Durand, Marguerite (1864–1936)

French actress and feminist journalist. Pronunciation: mar-GREET dew-RAWN. Born Marguerite-Charlotte Durand de Valfère in Paris, France, on January 24, 1864; died in Paris on March 16, 1936; daughter of Anna-Alexandrine-Caroline Durand de Valfère and General Alfred Boucher or possibly Auguste Clésinger; married Georges Laguerre, in 1888 (divorced 1895); children: (with Antonin Périvier) son, Jacques Périvier (b. 1896).

Marguerite Durand and her half-brother Charles (d. 1909) were born out of wedlock to Anna-Alexandrine-Caroline Durand de Valfère . Anna had been born to a comfortable and cultivated family in Frankfurt-am-Main; her father, Charles Durand de Valfère, was a friend of, and attorney for, Benjamin Constant. Anna's mother was Octavie Bouquié , a reader for the Grand Duchess Helena of Russia at the Imperial Court in St. Petersburg, where Anna was raised.

Marguerite's father was a Royalist colonel in the French army, Alfred Boucher (d. 1885), who fought in the African, Crimean, Italian, and Mexican campaigns and was promoted to general and Officer in the Legion of Honor. For unknown reasons, Boucher did not marry Anna; but he treated Marguerite as his daughter, and she kept up relations with him and his family. Nevertheless, the sculptor Auguste Clésinger (1814–1883) has sometimes been regarded as her father, for he lived with Anna for a long time, was a witness at Marguerite's birth declaration, and "married" Anna in church, a marriage annulled because he had been married to and separated from Solange , the daughter of George Sand ; divorce was not legal at that time.

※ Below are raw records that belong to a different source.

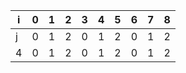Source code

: | i   | 0   | 1   | 2   | 3   | 4   | 5   | 6   | 7   | 8   |
| --- | --- | --- | --- | --- | --- | --- | --- | --- | --- |
| j   | 0   | 1   | 2   | 0   | 1   | 2   | 0   | 1   | 2   |
| 4   | 0   | 1   | 2   | 0   | 1   | 2   | 0   | 1   | 2   |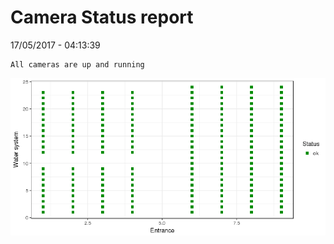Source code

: Camera Status report
================
17/05/2017 - 04:13:39

    All cameras are up and running

![](camreport_files/figure-markdown_github/unnamed-chunk-2-1.png)
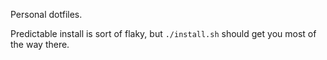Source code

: Personal dotfiles.

Predictable install is sort of flaky, but `./install.sh` should get you most of the way there.
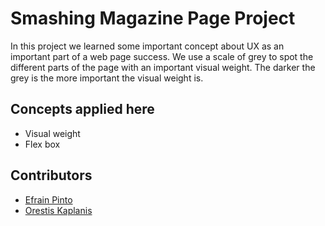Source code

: # Smashing Magazine Page Project

In this project we learned some important concept about UX as an important part of a web page success. We use a scale of grey to spot the different parts of the page with an important visual weight. The darker the grey is the more important the visual weight is.

## Concepts applied here

* Visual weight
* Flex box

## Contributors

* [Efrain Pinto](https://github.com/efrapp)
* [Orestis Kaplanis](https://github.com/userman95)
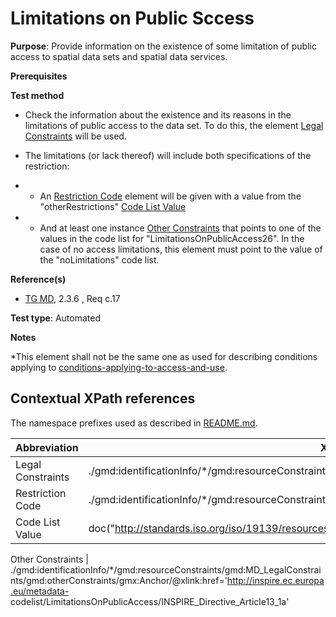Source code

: # Limitations on Public Sccess 

**Purpose**: Provide information on the existence of some limitation of public access to spatial data sets and spatial data services.

**Prerequisites**

**Test method**
*  Check the information about the existence and its reasons in the limitations of public access to the data set. To do this, the element [Legal Constraints](#legalConstraints) will be used.
* The limitations (or lack thereof) will include both specifications of the restriction:

* - An [Restriction Code](#restrictionCode) element will be given with a value from the "otherRestrictions" [Code List Value](#codeListValue)

* - And at least one instance [Other Constraints](#otherConstraints) that points to one of the values in the code list for "LimitationsOnPublicAccess26". In the case of no access limitations, this element must point to the value of the "noLimitations" code list.

**Reference(s)**	 

* [TG MD](http://inspire.ec.europa.eu/id/ats/metadata/2.0/common/README#ref_TG_MD), 2.3.6 , Req c.17


**Test type**: Automated

**Notes**

*This element shall not be the same one as used for describing conditions applying to [conditions-applying-to-access-and-use](#http://inspire.ec.europa.eu/id/ats/metadata/2.0/sds-interoperable/conditions-applying-to-access-and-use).

## Contextual XPath references

The namespace prefixes used as described in [README.md](http://inspire.ec.europa.eu/id/ats/metadata/2.0/common/README#namespaces).

Abbreviation                                   |  XPath expression (relative to gmd:MD_Metadata)
-----------------------------------------------| -------------------------------------------------------------------------
<a name="legalConstraints"></a> Legal Constraints  | ./gmd:identificationInfo/\*/gmd:resourceConstraints/gmd:MD_LegalConstraints
<a name="restrictionCode"></a> Restriction Code | ./gmd:identificationInfo/\*/gmd:resourceConstraints/gmd:MD_LegalConstraints/gmd:accessConstraints/gmd:MD_RestrictionCode/@codeListValue
<a name="codeListValue"></a> Code List Value | doc("http://standards.iso.org/iso/19139/resources/gmxCodelists.xml)//gmx:CodeListDictionary[@gml:id='MD_RestrictionCode']//gml:identifier/text()

<a name="otherConstraints"></a> Other Constraints | ./gmd:identificationInfo/\*/gmd:resourceConstraints/gmd:MD_LegalConstraints/gmd:otherConstraints/gmx:Anchor/@xlink:href='http://inspire.ec.europa.eu/metadata-
codelist/LimitationsOnPublicAccess/INSPIRE_Directive_Article13_1a'





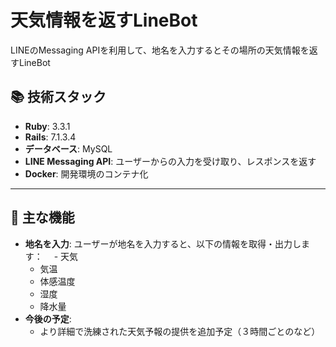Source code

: # 天気情報を返すLineBot

LINEのMessaging APIを利用して、地名を入力するとその場所の天気情報を返すLineBot

## 📚 技術スタック

- **Ruby**: 3.3.1  
- **Rails**: 7.1.3.4  
- **データベース**: MySQL  
- **LINE Messaging API**: ユーザーからの入力を受け取り、レスポンスを返す  
- **Docker**: 開発環境のコンテナ化  

---

## 🌟 主な機能

- **地名を入力**: ユーザーが地名を入力すると、以下の情報を取得・出力します：
　- 天気
  - 気温
  - 体感温度
  - 湿度
  - 降水量  
- **今後の予定**: 
  - より詳細で洗練された天気予報の提供を追加予定（３時間ごとのなど）
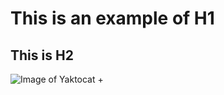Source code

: # This is an example of H1
## This is H2
![Image of Yaktocat](https://octodex.github.com/images/yaktocat.png)
+
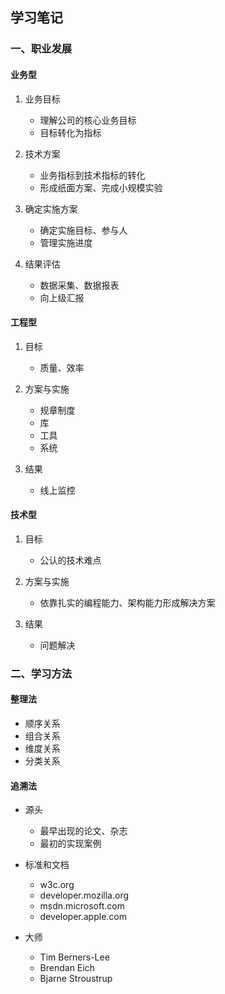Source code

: ## 学习笔记

### 一、职业发展

#### 业务型
  1. 业务目标
      * 理解公司的核心业务目标
      * 目标转化为指标
  
  2. 技术方案
      * 业务指标到技术指标的转化
      * 形成纸面方案、完成小规模实验
  
  3. 确定实施方案
      * 确定实施目标、参与人
      * 管理实施进度
  
  4. 结果评估
      * 数据采集、数据报表
      * 向上级汇报

#### 工程型
  1. 目标
      * 质量、效率

  2. 方案与实施
      * 规章制度 
      * 库
      * 工具
      * 系统

  3. 结果
      * 线上监控

#### 技术型
  1. 目标
      * 公认的技术难点

  2. 方案与实施
      * 依靠扎实的编程能力、架构能力形成解决方案

  3. 结果
      * 问题解决


### 二、学习方法

#### 整理法
  * 顺序关系
  * 组合关系
  * 维度关系
  * 分类关系
  
#### 追溯法
  * 源头
    * 最早出现的论文、杂志
    * 最初的实现案例

  * 标准和文档
    * w3c.org
    * developer.mozilla.org
    * msdn.microsoft.com
    * developer.apple.com

  * 大师
    * Tim Berners-Lee
    * Brendan Eich
    * Bjarne Stroustrup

Little is known of Marguerite's childhood and youth. For whatever reasons, her mother found herself obliged to raise her two children alone, and it was a hard struggle. She supported herself, apparently, by writing under pseudonyms, notably for newspapers. She also wrote a book (unpublished) on the diplomat Viel-Castel and a dictionary of famous women, which was incomplete when she died in 1911. Marguerite received a strict Catholic upbringing and was educated in the convent school of the Dames Trinitaires in Paris. Possibly in an act of rebellion, in 1879 she joined Professor Regnier's class at the Conservatory of Dramatic Art. She flourished there, winning the first honorable mention (accessit) on July 28, 1880, and the first prize for comedy on July 27, 1881. On September 1, 1881, she joined the Comédie-Française. She debuted as Marcelle in Demi-Monde (Dumas fils), on January 21, 1882, and for several years enjoyed a sparkling reputation in plays such as Les Femmes Savantes and L'Avare (Molière), Le Mariage de Figaro (Beaumarchais) and Les Honnêtes femmes (Becque).

In 1886, however, she suddenly left the stage to marry Georges Laguerre (1858–1912), a rapidly rising lawyer-politician (a deputy in Parliament since 1883) who had won a reputation defending social revolutionaries, including Blanquist demonstrators, Prince Kropotkin, and Louise Michel , and was close to the Radical leader Georges Clemenceau. In 1887, Laguerre became a leader of the Republican Committee of National Protest supporting General Georges Boulanger's political ambitions after he had been dropped as minister of war. "If Boulangism had its birth anywhere," wrote Maurice Barrès, "it was in the home of Laguerre." Marguerite, dubbed "the Madame Roland of Boulangism," played host and was an animating force behind Laguerre's Boulangist tabloid, La Presse, where she first came in contact with the world of journalism. Apparently she acquired doubts about the role of royalist money and bribery in the movement, for she was known as a staunch Republican afterward. In any case, she never spoke or wrote about the Boulangist triumph and crash (1888–91), and in 1891 she separated from Laguerre; they divorced in 1895 but remained on friendly terms. Laguerre's career plummeted. At his death in 1912, she took care of his sickly orphaned daughter (by a second marriage), Georgette Laguerre , but was finally forced to put her in a sanitarium.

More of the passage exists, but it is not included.